This debate marks international World Water Day, which is on 22 March and is an opportunity to talk about access for all to this necessary resource with a live-giving property—water. As co-chair of the all-party parliamentary group on water, sanitation and hygiene, I am delighted to be able to speak in today’s debate. As hon. Members may be aware, I am unapologetically evangelical about the importance of water, sanitation and hygiene—WASH.

This debate will be warmly welcomed by constituents across the UK who support water projects so generously through organisations such as WaterAid and CAFOD. They get it. They get that we cannot eradicate poverty, we cannot have gender equality and education for all, we cannot tackle climate change, and we cannot achieve peace and security around the world if we do not fund water, sanitation and hygiene. Investment in national public services and water systems is both a high value for money investment and highly valued by the British public.

In my work for WaterAid, Christian Aid and CAFOD, I have seen the transformative impact that having water and sanitation can bring to people’s lives—to whole communities transformed by having water. I have seen women who can now get jobs because they do not have to be off fetching water. I have seen nurses and doctors saying that they are able to do their job—that they are able to save lives now—because they have water facilities in their clinics. But I have also seen the impact of not having water. I have spoken to a mother whose baby died of sepsis, an entirely preventable disease—clean water is necessary for preventing it—that is responsible for an extraordinary one in five global deaths.

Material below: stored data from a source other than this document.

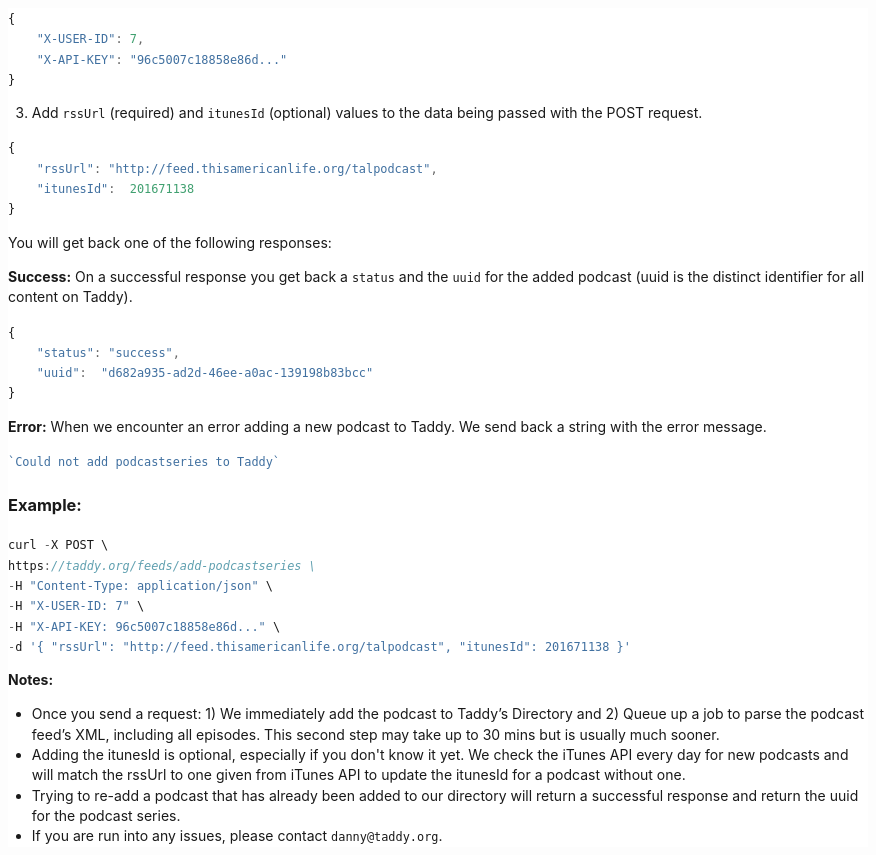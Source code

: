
 ```jsx
{
	"X-USER-ID": 7,
	"X-API-KEY": "96c5007c18858e86d..."
}
```

 3. Add `rssUrl` (required) and `itunesId` (optional) values to the data being passed with the POST request.

```jsx
{
	"rssUrl": "http://feed.thisamericanlife.org/talpodcast",
	"itunesId":  201671138
}
```

You will get back one of the following responses:

**Success:** On a successful response you get back a `status` and the `uuid` for the added podcast (uuid is the distinct identifier for all content on Taddy).

```jsx
{
	"status": "success",
	"uuid":  "d682a935-ad2d-46ee-a0ac-139198b83bcc"
}
```

**Error:** When we encounter an error adding a new podcast to Taddy. We send back a string with the error message.

```jsx
`Could not add podcastseries to Taddy`
```

### Example:

```jsx
curl -X POST \
https://taddy.org/feeds/add-podcastseries \
-H "Content-Type: application/json" \
-H "X-USER-ID: 7" \
-H "X-API-KEY: 96c5007c18858e86d..." \
-d '{ "rssUrl": "http://feed.thisamericanlife.org/talpodcast", "itunesId": 201671138 }'
```

**Notes:**

- Once you send a request: 1) We immediately add the podcast to Taddy’s Directory and 2) Queue up a job to parse the podcast feed’s XML, including all episodes. This second step may take up to 30 mins but is usually much sooner.
- Adding the itunesId is optional, especially if you don't know it yet. We check the iTunes API every day for new podcasts and will match the rssUrl to one given from iTunes API to update the itunesId for a podcast without one.
- Trying to re-add a podcast that has already been added to our directory will return a successful response and return the uuid for the podcast series.
- If you are run into any issues, please contact `danny@taddy.org`.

Our aid budget simply does not fund WASH projects enough. Just 2% of the UK aid budget is spent on WASH, and even that is under threat, with the aid budget being cut by devastating amounts, from £15 billion to £9 billion this year. I urge the Minister to think WASH in all her planning, budgeting and delivery. I am very disappointed that the integrated review published this week contains almost no mention of water and sanitation, and no recognition of how fundamentally strategic this issue is. Its scale is enormous, and it must be met by equal ambition. We could be showing leadership on this across the world.

Some 2 billion people lack access to safe water for drinking, cooking or personal use, and 55% of the global population still lacks access to safely managed sanitation. One in two healthcare facilities in the least developed countries lacks basic water services. If my local hospital said it had no water, we would close it down. If my son’s school said it had no water, we would not send children to it. We would not say that those were adequate education or healthcare facilities, yet we fund the building of healthcare clinics and schools around the world that do not have water. It has got to stop. A shortage of clean water for hand washing, sanitation and hygiene is also fundamental in stopping the covid spread

I urge the Government to commit, as a minimum, to returning to the 0.7% aid target as soon as possible. I would like to hear more than warm words from the Minister today. Those words must be backed up by a step change in our funding for water and sanitation, using the role as the chair of the G7 to bring together global donors to fund this and using our role as host of COP26 to bring WASH funding to the fore. It is time for the UK to return to being a world leader in delivering water and sanitation programmes, and the UK public will cheer us on.